In 2018, Vivek Chandramohan was appointed as CEO of Grover Zampa.

Till date, Grover Zampa has managed to raise capital from wine investor Ravi Viswanathan, Quintela and AVT Group. Visvires Capital and Reliance Capital together hold around 32% stake in Grover Zampa, while the Grover family held 24% stake as of April.
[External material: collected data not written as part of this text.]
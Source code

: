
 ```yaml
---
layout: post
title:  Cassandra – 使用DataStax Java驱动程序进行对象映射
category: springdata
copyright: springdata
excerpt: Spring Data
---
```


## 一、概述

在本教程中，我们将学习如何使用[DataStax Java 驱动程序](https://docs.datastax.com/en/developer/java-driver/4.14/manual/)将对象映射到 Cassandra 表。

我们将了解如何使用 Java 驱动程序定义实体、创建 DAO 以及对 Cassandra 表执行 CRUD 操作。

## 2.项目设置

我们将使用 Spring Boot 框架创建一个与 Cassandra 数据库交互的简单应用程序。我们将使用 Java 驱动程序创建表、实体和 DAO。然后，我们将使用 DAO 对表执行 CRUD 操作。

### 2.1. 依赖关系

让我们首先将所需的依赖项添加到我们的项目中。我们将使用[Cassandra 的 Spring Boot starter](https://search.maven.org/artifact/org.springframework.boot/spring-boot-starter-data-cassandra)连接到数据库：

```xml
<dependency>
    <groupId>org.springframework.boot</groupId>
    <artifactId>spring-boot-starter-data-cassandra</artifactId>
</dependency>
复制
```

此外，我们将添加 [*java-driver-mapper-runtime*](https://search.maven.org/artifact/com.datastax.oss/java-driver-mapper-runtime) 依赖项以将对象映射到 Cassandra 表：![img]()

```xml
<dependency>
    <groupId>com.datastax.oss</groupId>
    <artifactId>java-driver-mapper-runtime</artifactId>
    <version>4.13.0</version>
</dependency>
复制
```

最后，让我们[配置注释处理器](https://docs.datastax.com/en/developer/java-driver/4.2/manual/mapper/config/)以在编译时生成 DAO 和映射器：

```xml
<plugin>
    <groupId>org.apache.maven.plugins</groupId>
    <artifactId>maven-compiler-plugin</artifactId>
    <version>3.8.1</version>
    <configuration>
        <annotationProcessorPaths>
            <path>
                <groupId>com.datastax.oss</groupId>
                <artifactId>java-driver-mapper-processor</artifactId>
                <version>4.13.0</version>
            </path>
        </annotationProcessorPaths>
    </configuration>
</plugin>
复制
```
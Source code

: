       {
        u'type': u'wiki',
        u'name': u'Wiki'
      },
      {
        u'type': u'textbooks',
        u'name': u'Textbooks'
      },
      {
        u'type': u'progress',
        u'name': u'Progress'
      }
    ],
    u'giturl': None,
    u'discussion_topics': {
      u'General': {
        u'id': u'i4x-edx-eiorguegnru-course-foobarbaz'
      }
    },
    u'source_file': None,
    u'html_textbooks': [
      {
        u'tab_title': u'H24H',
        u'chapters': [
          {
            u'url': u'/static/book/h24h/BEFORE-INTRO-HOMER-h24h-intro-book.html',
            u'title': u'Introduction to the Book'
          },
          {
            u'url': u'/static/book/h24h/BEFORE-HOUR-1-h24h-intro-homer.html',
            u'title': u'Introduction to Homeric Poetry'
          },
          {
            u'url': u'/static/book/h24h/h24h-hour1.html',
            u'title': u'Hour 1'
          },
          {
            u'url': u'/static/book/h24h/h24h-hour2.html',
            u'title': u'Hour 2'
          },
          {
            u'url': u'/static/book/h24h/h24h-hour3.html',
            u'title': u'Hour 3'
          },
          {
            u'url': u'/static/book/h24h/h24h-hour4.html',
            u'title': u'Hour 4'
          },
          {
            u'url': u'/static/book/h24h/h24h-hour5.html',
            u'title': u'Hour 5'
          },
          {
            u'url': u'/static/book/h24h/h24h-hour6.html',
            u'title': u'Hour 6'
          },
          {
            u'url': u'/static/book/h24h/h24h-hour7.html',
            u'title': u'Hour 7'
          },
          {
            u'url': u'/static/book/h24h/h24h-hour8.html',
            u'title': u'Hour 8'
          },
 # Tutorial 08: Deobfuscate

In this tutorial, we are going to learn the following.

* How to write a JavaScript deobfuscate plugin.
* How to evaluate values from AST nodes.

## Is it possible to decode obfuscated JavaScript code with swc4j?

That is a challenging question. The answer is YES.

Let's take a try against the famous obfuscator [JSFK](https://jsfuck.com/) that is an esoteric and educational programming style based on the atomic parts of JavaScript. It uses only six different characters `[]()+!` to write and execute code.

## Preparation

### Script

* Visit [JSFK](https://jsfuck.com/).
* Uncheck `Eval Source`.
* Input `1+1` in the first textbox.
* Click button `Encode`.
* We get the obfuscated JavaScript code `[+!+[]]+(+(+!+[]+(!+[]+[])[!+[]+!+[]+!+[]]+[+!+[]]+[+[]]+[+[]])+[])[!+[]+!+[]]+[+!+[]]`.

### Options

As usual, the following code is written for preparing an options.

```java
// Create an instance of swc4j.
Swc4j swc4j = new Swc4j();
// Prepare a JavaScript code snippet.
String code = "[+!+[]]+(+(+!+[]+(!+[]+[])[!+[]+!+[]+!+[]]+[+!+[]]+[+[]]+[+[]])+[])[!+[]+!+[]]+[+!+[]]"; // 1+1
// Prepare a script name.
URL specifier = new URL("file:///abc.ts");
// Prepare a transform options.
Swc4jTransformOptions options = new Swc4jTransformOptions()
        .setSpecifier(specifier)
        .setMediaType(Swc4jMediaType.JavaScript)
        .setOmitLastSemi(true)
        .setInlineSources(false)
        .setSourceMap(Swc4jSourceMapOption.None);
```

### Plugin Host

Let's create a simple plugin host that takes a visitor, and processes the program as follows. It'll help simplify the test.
In 2018, Grover Zampa produced 220,000 cases of wine per year putting it in second place after Sula Vineyards which produced more than one million cases of wine. As of 2018, Grover Zampa is the second largest vineyard and wine producing company in India after Sula Vineyards.

== Produce ==

The major wine brands produced by Grover Zampa include:

- Grover Sauvignon Blanc
- Vijay Amritraj Reserve Collection White
- La Reserve Blanc
- Zampa Soiree Brut
- Zampa Soiree Brut Rose
- Shiraz Still Rose
- La Reserve Red
- Chenee Grande Reserve
- Auriga Brut

== Awards and honours ==

In 2017, Grover Zampa was named as the Winery of the Year by Sommelier India, which is India's largest wine magazine.

Grover Zampa was the first vineyard and wine production company in India to produce and grow Tempranillo grapes.

Grover Zampa is also one of the largest wine exporters in India with their produce being exported to Japan, United States and Australia.